- HOW TO COMPLETE THIS TASK
Among the lines below, tally those that contain "blog" and respond with the total only.

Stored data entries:
=== Section Start ===

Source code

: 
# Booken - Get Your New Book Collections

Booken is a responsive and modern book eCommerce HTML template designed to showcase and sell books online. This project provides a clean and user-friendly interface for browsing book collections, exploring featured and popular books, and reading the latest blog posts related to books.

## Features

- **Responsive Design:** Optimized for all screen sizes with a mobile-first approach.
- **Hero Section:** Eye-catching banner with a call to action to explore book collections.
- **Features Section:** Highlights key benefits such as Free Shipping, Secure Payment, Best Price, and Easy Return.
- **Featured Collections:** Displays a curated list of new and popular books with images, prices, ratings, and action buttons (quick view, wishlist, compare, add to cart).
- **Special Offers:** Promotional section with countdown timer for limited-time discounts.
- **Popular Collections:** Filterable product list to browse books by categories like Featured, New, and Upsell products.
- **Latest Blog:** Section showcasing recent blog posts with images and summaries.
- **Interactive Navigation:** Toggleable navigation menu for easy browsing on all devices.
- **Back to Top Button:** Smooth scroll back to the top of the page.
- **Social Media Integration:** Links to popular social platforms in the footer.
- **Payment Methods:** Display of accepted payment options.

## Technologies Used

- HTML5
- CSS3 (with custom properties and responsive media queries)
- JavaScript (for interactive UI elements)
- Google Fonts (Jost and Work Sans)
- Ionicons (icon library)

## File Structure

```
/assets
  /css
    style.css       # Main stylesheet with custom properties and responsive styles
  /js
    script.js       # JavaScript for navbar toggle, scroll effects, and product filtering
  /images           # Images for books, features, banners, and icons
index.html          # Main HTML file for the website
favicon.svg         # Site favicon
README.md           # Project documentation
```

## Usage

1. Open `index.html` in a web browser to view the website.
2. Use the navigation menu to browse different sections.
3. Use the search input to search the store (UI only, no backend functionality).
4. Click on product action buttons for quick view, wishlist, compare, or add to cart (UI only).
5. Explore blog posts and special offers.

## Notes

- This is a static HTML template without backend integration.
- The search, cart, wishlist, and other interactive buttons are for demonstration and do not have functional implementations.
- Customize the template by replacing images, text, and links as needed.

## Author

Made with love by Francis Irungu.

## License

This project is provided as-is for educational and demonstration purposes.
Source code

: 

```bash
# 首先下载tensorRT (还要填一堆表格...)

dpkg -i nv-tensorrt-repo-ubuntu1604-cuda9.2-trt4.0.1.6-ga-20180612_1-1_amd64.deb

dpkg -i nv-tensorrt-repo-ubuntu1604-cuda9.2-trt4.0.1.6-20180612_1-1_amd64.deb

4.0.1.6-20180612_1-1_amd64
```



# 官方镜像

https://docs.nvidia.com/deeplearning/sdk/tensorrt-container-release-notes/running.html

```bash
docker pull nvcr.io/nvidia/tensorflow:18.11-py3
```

=== Section End ===

- RESULT OF THIS TASK
3